### Assigned task
Scan the entries below for the word "https" and copy every line where it turns up.

-----

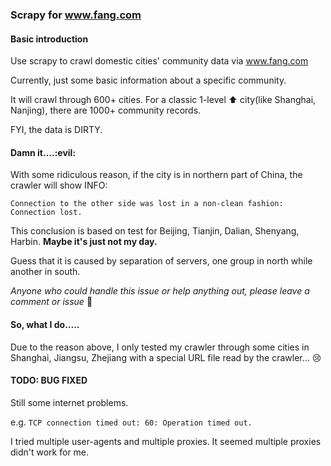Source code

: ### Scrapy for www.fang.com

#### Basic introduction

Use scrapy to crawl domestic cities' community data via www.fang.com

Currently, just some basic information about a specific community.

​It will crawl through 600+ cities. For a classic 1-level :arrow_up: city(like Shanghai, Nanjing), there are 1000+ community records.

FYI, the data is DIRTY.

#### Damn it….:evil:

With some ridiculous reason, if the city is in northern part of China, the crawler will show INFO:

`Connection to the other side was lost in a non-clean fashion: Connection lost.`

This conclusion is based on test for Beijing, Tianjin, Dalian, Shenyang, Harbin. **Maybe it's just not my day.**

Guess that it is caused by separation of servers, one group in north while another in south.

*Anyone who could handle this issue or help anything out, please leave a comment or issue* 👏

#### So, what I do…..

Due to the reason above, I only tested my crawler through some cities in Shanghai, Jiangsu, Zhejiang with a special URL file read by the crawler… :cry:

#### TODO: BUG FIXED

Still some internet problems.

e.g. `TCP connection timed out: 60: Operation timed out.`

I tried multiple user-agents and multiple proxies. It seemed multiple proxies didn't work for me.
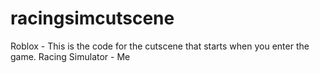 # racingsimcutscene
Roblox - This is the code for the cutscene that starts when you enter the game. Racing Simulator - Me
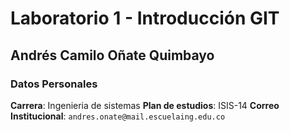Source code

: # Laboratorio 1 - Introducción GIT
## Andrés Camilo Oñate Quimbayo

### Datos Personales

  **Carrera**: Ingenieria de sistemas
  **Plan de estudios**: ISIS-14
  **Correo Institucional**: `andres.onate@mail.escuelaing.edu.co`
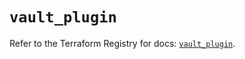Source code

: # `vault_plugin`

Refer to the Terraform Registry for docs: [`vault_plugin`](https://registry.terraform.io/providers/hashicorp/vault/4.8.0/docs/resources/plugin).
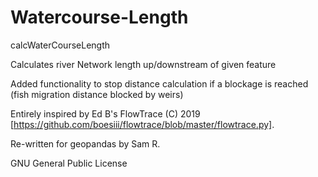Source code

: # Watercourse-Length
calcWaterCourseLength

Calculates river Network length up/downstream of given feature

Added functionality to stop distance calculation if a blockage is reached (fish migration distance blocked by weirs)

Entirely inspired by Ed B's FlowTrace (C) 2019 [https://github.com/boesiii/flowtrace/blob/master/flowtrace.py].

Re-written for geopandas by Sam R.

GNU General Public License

-----

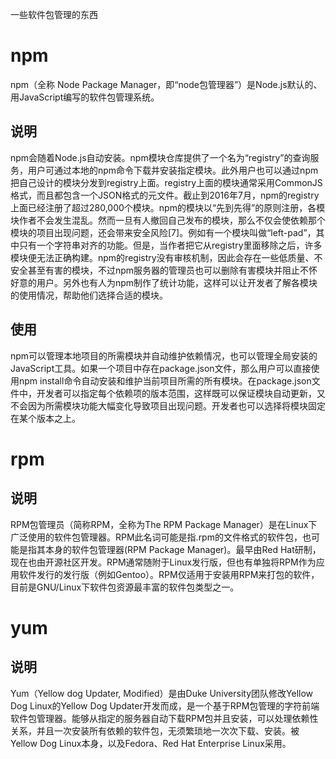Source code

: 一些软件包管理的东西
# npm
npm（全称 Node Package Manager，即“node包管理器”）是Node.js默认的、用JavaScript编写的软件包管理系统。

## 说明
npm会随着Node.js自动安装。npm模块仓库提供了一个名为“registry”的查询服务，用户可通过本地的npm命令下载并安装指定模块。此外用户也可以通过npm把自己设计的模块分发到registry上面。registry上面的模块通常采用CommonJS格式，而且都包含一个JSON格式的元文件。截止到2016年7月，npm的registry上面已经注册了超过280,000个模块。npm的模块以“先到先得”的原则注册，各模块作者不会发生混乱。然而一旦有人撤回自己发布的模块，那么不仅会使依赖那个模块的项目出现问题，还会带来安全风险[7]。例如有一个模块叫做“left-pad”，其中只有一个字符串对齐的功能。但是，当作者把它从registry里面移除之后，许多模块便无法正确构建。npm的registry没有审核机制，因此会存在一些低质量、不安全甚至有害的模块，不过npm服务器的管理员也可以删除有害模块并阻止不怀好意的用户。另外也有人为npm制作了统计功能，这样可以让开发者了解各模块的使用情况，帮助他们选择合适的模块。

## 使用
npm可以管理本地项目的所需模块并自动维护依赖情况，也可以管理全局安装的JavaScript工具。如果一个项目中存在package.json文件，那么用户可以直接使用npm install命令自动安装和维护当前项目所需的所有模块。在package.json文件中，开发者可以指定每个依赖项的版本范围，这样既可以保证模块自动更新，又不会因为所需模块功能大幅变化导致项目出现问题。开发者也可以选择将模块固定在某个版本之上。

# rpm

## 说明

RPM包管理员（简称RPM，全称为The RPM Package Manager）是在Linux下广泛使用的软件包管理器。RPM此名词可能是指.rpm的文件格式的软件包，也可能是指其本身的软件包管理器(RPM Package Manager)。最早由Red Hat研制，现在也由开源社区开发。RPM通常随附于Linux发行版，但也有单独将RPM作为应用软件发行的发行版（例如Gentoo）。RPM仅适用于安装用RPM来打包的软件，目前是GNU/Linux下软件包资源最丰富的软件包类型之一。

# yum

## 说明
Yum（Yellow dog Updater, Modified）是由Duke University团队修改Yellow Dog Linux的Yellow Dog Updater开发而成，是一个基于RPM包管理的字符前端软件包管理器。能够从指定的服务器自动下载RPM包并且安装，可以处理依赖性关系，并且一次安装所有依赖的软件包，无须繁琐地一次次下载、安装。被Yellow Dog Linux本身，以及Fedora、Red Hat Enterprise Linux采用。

-----

### Exercise answer
Refer to the Terraform Registry for docs: [`vault_plugin`](https://registry.terraform.io/providers/hashicorp/vault/4.8.0/docs/resources/plugin).
Entirely inspired by Ed B's FlowTrace (C) 2019 [https://github.com/boesiii/flowtrace/blob/master/flowtrace.py].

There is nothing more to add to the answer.